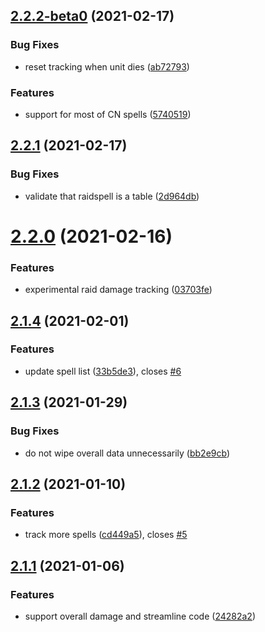 ## [2.2.2-beta0](https://github.com/edusperoni/Details_Elitism/compare/v2.2.1...v2.2.2-beta0) (2021-02-17)


### Bug Fixes

* reset tracking when unit dies ([ab72793](https://github.com/edusperoni/Details_Elitism/commit/ab727935a80d4399946d5cdc07b612443a6ad84e))


### Features

* support for most of CN spells ([5740519](https://github.com/edusperoni/Details_Elitism/commit/5740519724bfa3784dd5a7e5f85775a905bf7e07))



## [2.2.1](https://github.com/edusperoni/Details_Elitism/compare/v2.2.0...v2.2.1) (2021-02-17)


### Bug Fixes

* validate that raidspell is a table ([2d964db](https://github.com/edusperoni/Details_Elitism/commit/2d964db7d98664cb0b207fa4b314b4017cd642e1))



# [2.2.0](https://github.com/edusperoni/Details_Elitism/compare/v2.1.4...v2.2.0) (2021-02-16)


### Features

* experimental raid damage tracking ([03703fe](https://github.com/edusperoni/Details_Elitism/commit/03703fef4e03dc9dbff2d8bf3458dc4f691c7a72))



## [2.1.4](https://github.com/edusperoni/Details_Elitism/compare/v2.1.3...v2.1.4) (2021-02-01)


### Features

* update spell list ([33b5de3](https://github.com/edusperoni/Details_Elitism/commit/33b5de32277f88ba5b7d6a6a1d77d2010d5973d6)), closes [#6](https://github.com/edusperoni/Details_Elitism/issues/6)



## [2.1.3](https://github.com/edusperoni/Details_Elitism/compare/v2.1.2...v2.1.3) (2021-01-29)


### Bug Fixes

* do not wipe overall data unnecessarily ([bb2e9cb](https://github.com/edusperoni/Details_Elitism/commit/bb2e9cb7eb4eda8000808d1e6579144fb441537b))



## [2.1.2](https://github.com/edusperoni/Details_Elitism/compare/v2.1.1...v2.1.2) (2021-01-10)


### Features

* track more spells ([cd449a5](https://github.com/edusperoni/Details_Elitism/commit/cd449a54bef512d8ca6a12325a00cd26f06c0c6b)), closes [#5](https://github.com/edusperoni/Details_Elitism/issues/5)



## [2.1.1](https://github.com/edusperoni/Details_Elitism/compare/24282a27cdbc9fb1e01ed390b3101207a8b80223...v2.1.1) (2021-01-06)


### Features

* support overall damage and streamline code ([24282a2](https://github.com/edusperoni/Details_Elitism/commit/24282a27cdbc9fb1e01ed390b3101207a8b80223))



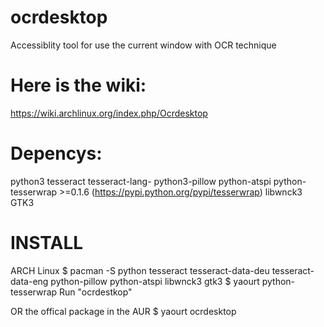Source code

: # ocrdesktop
Accessiblity tool for use the current window with OCR technique 

# Here is the wiki:
https://wiki.archlinux.org/index.php/Ocrdesktop

# Depencys:
python3
tesseract
tesseract-lang-<yourLanguageCode>
python3-pillow
python-atspi
python-tesserwrap >=0.1.6 (https://pypi.python.org/pypi/tesserwrap)
libwnck3
GTK3

# INSTALL 
ARCH Linux
$ pacman -S python tesseract tesseract-data-deu tesseract-data-eng python-pillow python-atspi libwnck3 gtk3
$ yaourt python-tesserwrap
Run "ocrdestkop"

OR the offical package in the AUR
$ yaourt ocrdesktop
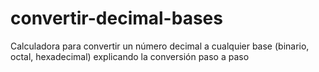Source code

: # convertir-decimal-bases
 Calculadora para convertir un número decimal a cualquier base (binario, octal, hexadecimal) explicando la conversión paso a paso
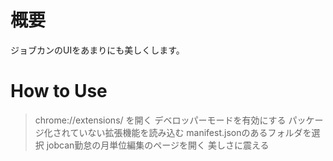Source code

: # 概要

ジョブカンのUIをあまりにも美しくします。

# How to Use

> chrome://extensions/ を開く
> デベロッパーモードを有効にする
> パッケージ化されていない拡張機能を読み込む
> manifest.jsonのあるフォルダを選択
> jobcan勤怠の月単位編集のページを開く
> 美しさに震える
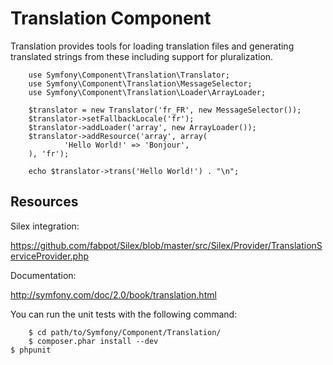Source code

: Translation Component
=====================

Translation provides tools for loading translation files and generating
translated strings from these including support for pluralization.

		use Symfony\Component\Translation\Translator;
		use Symfony\Component\Translation\MessageSelector;
		use Symfony\Component\Translation\Loader\ArrayLoader;

		$translator = new Translator('fr_FR', new MessageSelector());
		$translator->setFallbackLocale('fr');
		$translator->addLoader('array', new ArrayLoader());
		$translator->addResource('array', array(
				'Hello World!' => 'Bonjour',
		), 'fr');

		echo $translator->trans('Hello World!') . "\n";

Resources
---------

Silex integration:

https://github.com/fabpot/Silex/blob/master/src/Silex/Provider/TranslationServiceProvider.php

Documentation:

http://symfony.com/doc/2.0/book/translation.html

You can run the unit tests with the following command:

		$ cd path/to/Symfony/Component/Translation/
		$ composer.phar install --dev
	$ phpunit
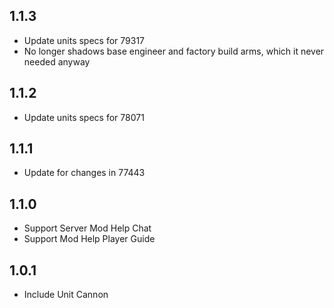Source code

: ## 1.1.3

- Update units specs for 79317
- No longer shadows base engineer and factory build arms, which it never needed anyway

## 1.1.2

- Update units specs for 78071

## 1.1.1

- Update for changes in 77443

## 1.1.0

- Support Server Mod Help Chat
- Support Mod Help Player Guide

## 1.0.1

- Include Unit Cannon
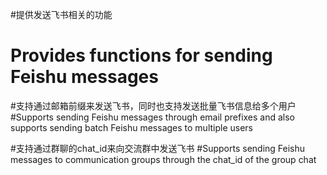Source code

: #提供发送飞书相关的功能
# Provides functions for sending Feishu messages

#支持通过邮箱前缀来发送飞书，同时也支持发送批量飞书信息给多个用户
#Supports sending Feishu messages through email prefixes and also supports sending batch Feishu messages to multiple users

#支持通过群聊的chat_id来向交流群中发送飞书
#Supports sending Feishu messages to communication groups through the chat_id of the group chat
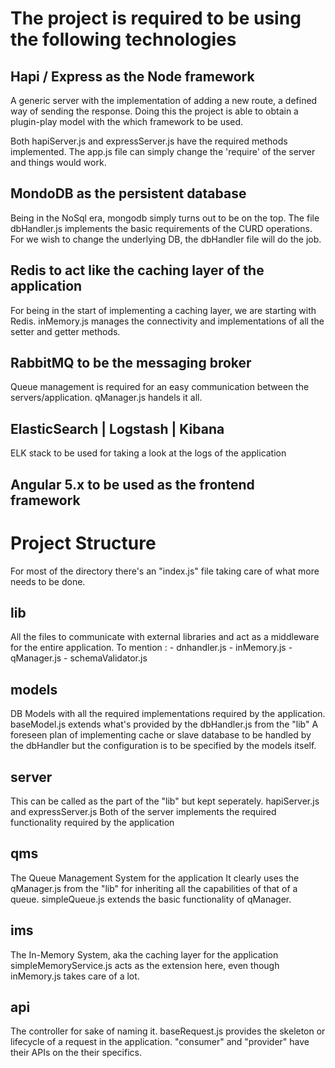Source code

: # The project is required to be using the following technologies

## Hapi / Express as the Node framework
A generic server with the implementation of adding a new route, a defined way of sending the response.
Doing this the project is able to obtain a plugin-play model with the which framework to be used.

Both hapiServer.js and expressServer.js have the required methods implemented.
The app.js file can simply change the 'require' of the server and things would work.

## MondoDB as the persistent database
Being in the NoSql era, mongodb simply turns out to be on the top.
The file dbHandler.js implements the basic requirements of the CURD operations.
For we wish to change the underlying DB, the dbHandler file will do the job.

## Redis to act like the caching layer of the application
For being in the start of implementing a caching layer, we are starting with Redis.
inMemory.js manages the connectivity and implementations of all the setter and getter methods.

## RabbitMQ to be the messaging broker
Queue management is required for an easy communication between the servers/application.
qManager.js handels it all.

## ElasticSearch | Logstash | Kibana
ELK stack to be used for taking a look at the logs of the application

## Angular 5.x to be used as the frontend framework



# Project Structure

For most of the directory there's an "index.js" file taking care of what more needs to be done.

## lib
All the files to communicate with external libraries and act as a middleware for the entire application. To mention : 
    - dnhandler.js
    - inMemory.js
    - qManager.js
    - schemaValidator.js

## models
DB Models with all the required implementations required by the application.
baseModel.js extends what's provided by the dbHandler.js from the "lib"
A foreseen plan of implementing cache or slave database to be handled by the dbHandler but the configuration is to be specified by the models itself.

## server
This can be called as the part of the "lib" but kept seperately.
hapiServer.js and expressServer.js
Both of the server implements the required functionality required by the application

## qms
The Queue Management System for the application
It clearly uses the qManager.js from the "lib" for inheriting all the capabilities of that of a queue.
simpleQueue.js extends the basic functionality of qManager.

## ims
The In-Memory System, aka the caching layer for the application
simpleMemoryService.js acts as the extension here, even though inMemory.js takes care of a lot.

## api
The controller for sake of naming it.
baseRequest.js provides the skeleton or lifecycle of a request in the application.
"consumer" and "provider" have their APIs on the their specifics.
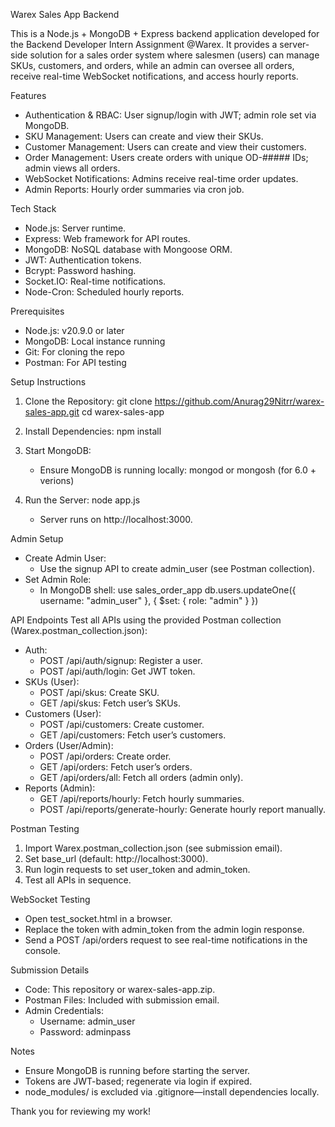 Warex Sales App Backend

This is a Node.js + MongoDB + Express backend application developed for the Backend Developer Intern Assignment @Warex. It provides a server-side solution for a sales order system where salesmen (users) can manage SKUs, customers, and orders, while an admin can oversee all orders, receive real-time WebSocket notifications, and access hourly reports.

Features
- Authentication & RBAC: User signup/login with JWT; admin role set via MongoDB.
- SKU Management: Users can create and view their SKUs.
- Customer Management: Users can create and view their customers.
- Order Management: Users create orders with unique OD-##### IDs; admin views all orders.
- WebSocket Notifications: Admins receive real-time order updates.
- Admin Reports: Hourly order summaries via cron job.

Tech Stack
- Node.js: Server runtime.
- Express: Web framework for API routes.
- MongoDB: NoSQL database with Mongoose ORM.
- JWT: Authentication tokens.
- Bcrypt: Password hashing.
- Socket.IO: Real-time notifications.
- Node-Cron: Scheduled hourly reports.

Prerequisites
- Node.js: v20.9.0 or later
- MongoDB: Local instance running
- Git: For cloning the repo
- Postman: For API testing

Setup Instructions
1. Clone the Repository:
   git clone https://github.com/Anurag29Nitrr/warex-sales-app.git
   cd warex-sales-app

2. Install Dependencies:
   npm install

3. Start MongoDB:
   - Ensure MongoDB is running locally:
     mongod or mongosh (for 6.0 + verions)

4. Run the Server:
   node app.js
   - Server runs on http://localhost:3000.

Admin Setup
- Create Admin User:
  - Use the signup API to create admin_user (see Postman collection).
- Set Admin Role:
  - In MongoDB shell:
    use sales_order_app
    db.users.updateOne({ username: "admin_user" }, { $set: { role: "admin" } })

API Endpoints
Test all APIs using the provided Postman collection (Warex.postman_collection.json):

- Auth:
  - POST /api/auth/signup: Register a user.
  - POST /api/auth/login: Get JWT token.
- SKUs (User):
  - POST /api/skus: Create SKU.
  - GET /api/skus: Fetch user’s SKUs.
- Customers (User):
  - POST /api/customers: Create customer.
  - GET /api/customers: Fetch user’s customers.
- Orders (User/Admin):
  - POST /api/orders: Create order.
  - GET /api/orders: Fetch user’s orders.
  - GET /api/orders/all: Fetch all orders (admin only).
- Reports (Admin):
  - GET /api/reports/hourly: Fetch hourly summaries.
  - POST /api/reports/generate-hourly: Generate hourly report manually.

Postman Testing
1. Import Warex.postman_collection.json (see submission email).
2. Set base_url (default: http://localhost:3000).
3. Run login requests to set user_token and admin_token.
4. Test all APIs in sequence.

WebSocket Testing
- Open test_socket.html in a browser.
- Replace the token with admin_token from the admin login response.
- Send a POST /api/orders request to see real-time notifications in the console.

Submission Details
- Code: This repository or warex-sales-app.zip.
- Postman Files: Included with submission email.
- Admin Credentials: 
  - Username: admin_user
  - Password: adminpass

Notes
- Ensure MongoDB is running before starting the server.
- Tokens are JWT-based; regenerate via login if expired.
- node_modules/ is excluded via .gitignore—install dependencies locally.

Thank you for reviewing my work!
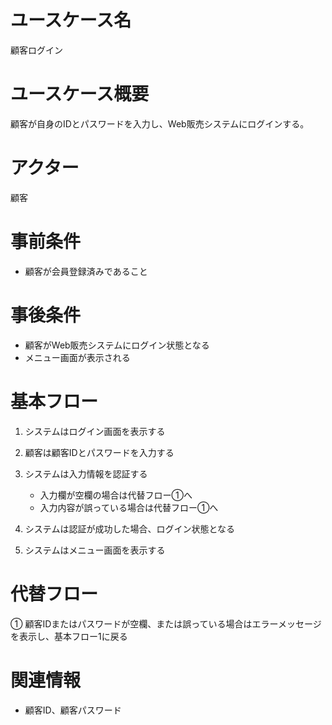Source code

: # ユースケース名
顧客ログイン

# ユースケース概要
顧客が自身のIDとパスワードを入力し、Web販売システムにログインする。

# アクター
顧客

# 事前条件
- 顧客が会員登録済みであること

# 事後条件
- 顧客がWeb販売システムにログイン状態となる
- メニュー画面が表示される

# 基本フロー
1. システムはログイン画面を表示する
2. 顧客は顧客IDとパスワードを入力する
3. システムは入力情報を認証する
    - 入力欄が空欄の場合は代替フロー①へ  
    - 入力内容が誤っている場合は代替フロー①へ

4. システムは認証が成功した場合、ログイン状態となる
5. システムはメニュー画面を表示する

# 代替フロー
① 顧客IDまたはパスワードが空欄、または誤っている場合はエラーメッセージを表示し、基本フロー1に戻る

# 関連情報
- 顧客ID、顧客パスワード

+--

* _Assigned task_: Find the lines of the material that hold the word "atspi" and report their count alone.

* _Written answer_: 2